◆ **TASK PROMPT**: Find the line with "Bylo mi v posledních" and the line with "Nezlobte se na" in the entries below; output exactly those two lines, every line between them, and no others.

◆ **RECORDS SHOWN**:
*** Begin section ***

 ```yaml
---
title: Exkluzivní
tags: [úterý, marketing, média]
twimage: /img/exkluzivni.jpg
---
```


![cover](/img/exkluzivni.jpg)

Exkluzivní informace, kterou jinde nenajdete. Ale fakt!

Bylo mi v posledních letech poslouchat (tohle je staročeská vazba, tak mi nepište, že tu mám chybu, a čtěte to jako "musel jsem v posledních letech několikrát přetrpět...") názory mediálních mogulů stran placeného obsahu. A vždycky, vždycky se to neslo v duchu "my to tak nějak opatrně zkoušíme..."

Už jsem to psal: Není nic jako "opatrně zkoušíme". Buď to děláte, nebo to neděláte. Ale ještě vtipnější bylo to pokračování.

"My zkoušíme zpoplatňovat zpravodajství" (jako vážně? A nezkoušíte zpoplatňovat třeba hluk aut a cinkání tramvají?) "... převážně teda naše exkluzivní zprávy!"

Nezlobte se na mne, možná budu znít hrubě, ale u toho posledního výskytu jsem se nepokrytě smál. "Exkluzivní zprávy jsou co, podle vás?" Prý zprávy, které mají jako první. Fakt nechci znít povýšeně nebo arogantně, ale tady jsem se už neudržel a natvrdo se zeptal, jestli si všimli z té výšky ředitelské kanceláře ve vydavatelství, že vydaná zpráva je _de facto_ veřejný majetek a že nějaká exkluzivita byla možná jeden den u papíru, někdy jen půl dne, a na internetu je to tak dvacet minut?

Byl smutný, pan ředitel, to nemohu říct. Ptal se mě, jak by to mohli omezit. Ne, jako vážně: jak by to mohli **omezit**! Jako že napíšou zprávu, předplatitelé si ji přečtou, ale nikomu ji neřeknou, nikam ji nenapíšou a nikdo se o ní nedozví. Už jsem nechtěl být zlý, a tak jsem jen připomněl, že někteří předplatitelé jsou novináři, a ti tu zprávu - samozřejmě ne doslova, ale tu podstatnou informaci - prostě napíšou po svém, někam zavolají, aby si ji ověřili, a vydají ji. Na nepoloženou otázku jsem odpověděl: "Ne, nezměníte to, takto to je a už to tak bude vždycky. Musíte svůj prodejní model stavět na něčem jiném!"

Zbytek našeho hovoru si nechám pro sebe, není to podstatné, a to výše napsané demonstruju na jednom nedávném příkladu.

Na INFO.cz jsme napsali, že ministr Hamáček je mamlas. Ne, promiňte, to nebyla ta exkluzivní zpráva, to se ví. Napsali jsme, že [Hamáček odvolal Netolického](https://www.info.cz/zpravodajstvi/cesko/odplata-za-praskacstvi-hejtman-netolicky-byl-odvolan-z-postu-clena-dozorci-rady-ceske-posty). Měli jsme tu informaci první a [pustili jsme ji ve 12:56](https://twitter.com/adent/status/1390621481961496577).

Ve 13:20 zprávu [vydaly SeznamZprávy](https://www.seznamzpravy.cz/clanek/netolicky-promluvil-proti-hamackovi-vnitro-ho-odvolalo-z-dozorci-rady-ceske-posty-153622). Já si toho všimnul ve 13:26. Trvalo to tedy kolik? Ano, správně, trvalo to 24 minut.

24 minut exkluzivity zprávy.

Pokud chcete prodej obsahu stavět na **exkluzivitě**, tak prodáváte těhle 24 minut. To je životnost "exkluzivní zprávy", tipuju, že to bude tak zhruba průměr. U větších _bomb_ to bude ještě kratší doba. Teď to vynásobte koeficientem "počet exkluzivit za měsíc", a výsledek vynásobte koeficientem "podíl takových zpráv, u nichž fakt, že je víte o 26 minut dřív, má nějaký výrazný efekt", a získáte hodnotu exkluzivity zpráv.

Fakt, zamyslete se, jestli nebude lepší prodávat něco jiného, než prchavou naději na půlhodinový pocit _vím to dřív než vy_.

*** End section ***

◆ **SOLUTION TO THIS TASK**:
Bylo mi v posledních letech poslouchat (tohle je staročeská vazba, tak mi nepište, že tu mám chybu, a čtěte to jako "musel jsem v posledních letech několikrát přetrpět...") názory mediálních mogulů stran placeného obsahu. A vždycky, vždycky se to neslo v duchu "my to tak nějak opatrně zkoušíme..."

Už jsem to psal: Není nic jako "opatrně zkoušíme". Buď to děláte, nebo to neděláte. Ale ještě vtipnější bylo to pokračování.

"My zkoušíme zpoplatňovat zpravodajství" (jako vážně? A nezkoušíte zpoplatňovat třeba hluk aut a cinkání tramvají?) "... převážně teda naše exkluzivní zprávy!"

Nezlobte se na mne, možná budu znít hrubě, ale u toho posledního výskytu jsem se nepokrytě smál. "Exkluzivní zprávy jsou co, podle vás?" Prý zprávy, které mají jako první. Fakt nechci znít povýšeně nebo arogantně, ale tady jsem se už neudržel a natvrdo se zeptal, jestli si všimli z té výšky ředitelské kanceláře ve vydavatelství, že vydaná zpráva je _de facto_ veřejný majetek a že nějaká exkluzivita byla možná jeden den u papíru, někdy jen půl dne, a na internetu je to tak dvacet minut?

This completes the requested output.